[Data provided Boundary: Start]

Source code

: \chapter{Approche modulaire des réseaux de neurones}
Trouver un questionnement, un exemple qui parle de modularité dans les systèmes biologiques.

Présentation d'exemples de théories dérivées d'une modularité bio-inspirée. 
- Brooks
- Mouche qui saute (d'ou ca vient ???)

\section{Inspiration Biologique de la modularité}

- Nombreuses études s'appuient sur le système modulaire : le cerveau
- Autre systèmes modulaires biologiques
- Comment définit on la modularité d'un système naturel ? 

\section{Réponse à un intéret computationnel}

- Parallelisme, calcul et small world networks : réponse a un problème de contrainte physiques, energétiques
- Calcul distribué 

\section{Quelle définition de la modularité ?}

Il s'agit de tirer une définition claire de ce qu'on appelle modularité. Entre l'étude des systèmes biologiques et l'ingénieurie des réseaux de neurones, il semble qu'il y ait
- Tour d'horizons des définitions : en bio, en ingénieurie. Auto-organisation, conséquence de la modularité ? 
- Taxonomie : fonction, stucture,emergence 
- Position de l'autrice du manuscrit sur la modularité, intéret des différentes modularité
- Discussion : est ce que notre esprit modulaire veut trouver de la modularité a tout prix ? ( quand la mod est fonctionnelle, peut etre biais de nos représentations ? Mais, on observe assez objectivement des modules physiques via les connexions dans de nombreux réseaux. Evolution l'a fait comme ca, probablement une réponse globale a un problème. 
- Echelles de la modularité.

[Data provided Boundary: End]

* **Directions for this task**
Would you please show every line of the material above that includes the string "physiques"?

* **Expected answer**
- Parallelisme, calcul et small world networks : réponse a un problème de contrainte physiques, energétiques
- Discussion : est ce que notre esprit modulaire veut trouver de la modularité a tout prix ? ( quand la mod est fonctionnelle, peut etre biais de nos représentations ? Mais, on observe assez objectivement des modules physiques via les connexions dans de nombreux réseaux. Evolution l'a fait comme ca, probablement une réponse globale a un problème. 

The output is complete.